RECORDS SHOWN START

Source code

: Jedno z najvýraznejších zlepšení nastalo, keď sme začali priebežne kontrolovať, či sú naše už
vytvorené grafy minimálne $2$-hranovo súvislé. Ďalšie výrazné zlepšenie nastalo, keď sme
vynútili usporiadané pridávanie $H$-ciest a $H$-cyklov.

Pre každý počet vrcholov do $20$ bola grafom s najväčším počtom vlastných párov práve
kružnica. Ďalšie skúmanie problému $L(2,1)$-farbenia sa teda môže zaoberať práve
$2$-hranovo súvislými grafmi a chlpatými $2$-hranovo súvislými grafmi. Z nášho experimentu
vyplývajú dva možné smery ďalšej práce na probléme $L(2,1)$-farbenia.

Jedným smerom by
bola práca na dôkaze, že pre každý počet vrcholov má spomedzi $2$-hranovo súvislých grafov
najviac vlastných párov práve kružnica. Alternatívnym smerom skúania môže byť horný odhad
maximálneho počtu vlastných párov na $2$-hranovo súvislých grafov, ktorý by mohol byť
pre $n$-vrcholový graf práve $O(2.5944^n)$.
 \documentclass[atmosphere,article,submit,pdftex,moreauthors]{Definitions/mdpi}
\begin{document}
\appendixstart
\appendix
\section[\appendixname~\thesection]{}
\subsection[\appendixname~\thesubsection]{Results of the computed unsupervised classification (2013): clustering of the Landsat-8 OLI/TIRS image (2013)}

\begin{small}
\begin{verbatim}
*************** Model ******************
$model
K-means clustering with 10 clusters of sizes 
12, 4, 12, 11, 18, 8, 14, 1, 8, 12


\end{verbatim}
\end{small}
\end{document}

RECORDS SHOWN END
RECORDS SHOWN START

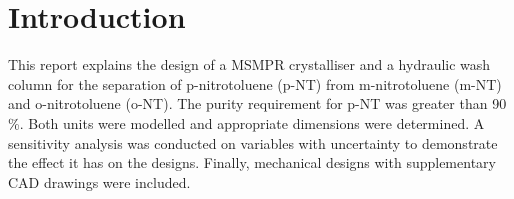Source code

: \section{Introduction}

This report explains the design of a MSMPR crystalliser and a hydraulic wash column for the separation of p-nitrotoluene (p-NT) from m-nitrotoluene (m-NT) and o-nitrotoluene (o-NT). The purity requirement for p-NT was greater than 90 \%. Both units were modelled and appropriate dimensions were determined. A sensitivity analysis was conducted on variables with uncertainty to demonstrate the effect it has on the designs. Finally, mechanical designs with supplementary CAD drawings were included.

RECORDS SHOWN END

ACTIVITY » Since only part of the listing is wanted, copy exactly the lines from the one holding "či sú naše už" to the one holding "bola práca na", both included.

RESPONSE TO THE EXERCISE »
: Jedno z najvýraznejších zlepšení nastalo, keď sme začali priebežne kontrolovať, či sú naše už
vytvorené grafy minimálne $2$-hranovo súvislé. Ďalšie výrazné zlepšenie nastalo, keď sme
vynútili usporiadané pridávanie $H$-ciest a $H$-cyklov.

Pre každý počet vrcholov do $20$ bola grafom s najväčším počtom vlastných párov práve
kružnica. Ďalšie skúmanie problému $L(2,1)$-farbenia sa teda môže zaoberať práve
$2$-hranovo súvislými grafmi a chlpatými $2$-hranovo súvislými grafmi. Z nášho experimentu
vyplývajú dva možné smery ďalšej práce na probléme $L(2,1)$-farbenia.

Jedným smerom by
bola práca na dôkaze, že pre každý počet vrcholov má spomedzi $2$-hranovo súvislých grafov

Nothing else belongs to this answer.